2. The fact that you applied to such a broad range of schools is ample proof that you a poor decision maker. On the other hand, the fact that you asked for advice might suggest that you are wise enough to realize that you are a poor decision maker. Of course, if you're like 99% of the attorneys that I know, the question wasn't posited originally to elicit advice, but rather to trumpet the fact that you got accepted to law school. I can imagine you at age 4 running around the living room yelling to the house guests, "AfgHusky15 make in potty! AfgHusky15 make in potty!"
Congratulations. You got into law school. You've made the small group of 1.1 million blood suckers running around the U.S. leveraging the rigged judicial system to leech sinfully high fees off of Americans who, for the most part, don't know the basic process of law.
3. I agree that Q is a school. I would only look at top 2 or 3 grads each year from that school.
4. Forget about going to a school because it's got a "big alumni base." That's horse-crap. I never got a job based on the fact that I went to UConn Law.
5. You'll get hired or not based on these things, and almost only these things - law school rank, graduation with honors/cum laude etc., grades, undergrad institution, extracurricular performance (moot court, law review, etc.). If you're a dude, as long as you're not obese or butt-ugly, you're good. If you're female, how attractive you are will impact your opportunities. Nothing better than having a hot associate who does the job. If you've got a horse face and you wear a man's suit, you fall into the butt-ugly guy category - you'll need to get hired on your credentials alone.
6. Law is a business. It's the business of using the fact that you have to go to law school to get a magic union card in order to represent dumb- Americans out of their self-caused problems. It's a career based, in large part, on conflict.
You want to know how you can pick out the future lawyers among kids? Go to a 5th grad class room and find the know-it-all kid who rolls his/her eyes when some other kid is struggling to read aloud. That's the future lawyer.

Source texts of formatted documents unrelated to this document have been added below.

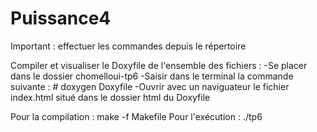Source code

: # Puissance4
Important : effectuer les commandes depuis le répertoire


Compiler et visualiser le Doxyfile de l'ensemble des fichiers :
-Se placer dans  le dossier chomelloui-tp6
-Saisir dans le terminal la commande suivante :  # doxygen Doxyfile
-Ouvrir avec un naviguateur le fichier index.html situé dans le dossier html du Doxyfile



Pour la compilation : make -f Makefile
Pour l'exécution : ./tp6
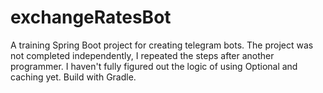 # exchangeRatesBot
A training Spring Boot project for creating telegram bots. The project was not completed independently, I repeated the steps after another programmer. I haven't fully figured out the logic of using Optional and caching yet.
Build with Gradle.
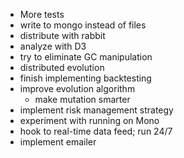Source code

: - More tests
- write to mongo instead of files
- distribute with rabbit
- analyze with D3
- try to eliminate GC manipulation
- distributed evolution
- finish implementing backtesting
- improve evolution algorithm
  - make mutation smarter
- implement risk management strategy
- experiment with running on Mono
- hook to real-time data feed; run 24/7
- implement emailer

The can't-read kid is the future client.
Of course, if you don't want to swim in the liquid feces of the ignorant proletariat's divorces, car injuries, bankruptcies, will disputes, criminal acts, and so on, then you can always work for soul-sucking corporations, in which case your job may be arguing why some c-cks-king CEO at some corporation that employs 12 year olds in Indonesia to hand-shovel lead and mercury drippings off of barges into ocean currents should not be criminally indicted for knowingly selling lethally defective products to apathetic citizens of the empire.
Hey, and if you just suck at law, then you can always try to get a job as a public defender.
Sure you should go. Remember what Shakespeare said: "first, kill all the lawyers." It was true then, it's true now.
But I'll help you out, and teach you the most important thing I learned in law school, which I taught myself, right here, right now - the Constitution is an illusion. You have no rights. What you have is the illusion of rights, and, when the next "terror" attack comes, or the one after that, your "Constitutional rights" will be thrown aside as easily as the document itself would be.
Law is a racket. It pays well, and regarding the "economy" and all that hoo-haa, remember that, even if unemployment is at 30%, all you've got to do is be in the top 70% to have a job.
Took fewer than 15 years to get to that level of cynicism.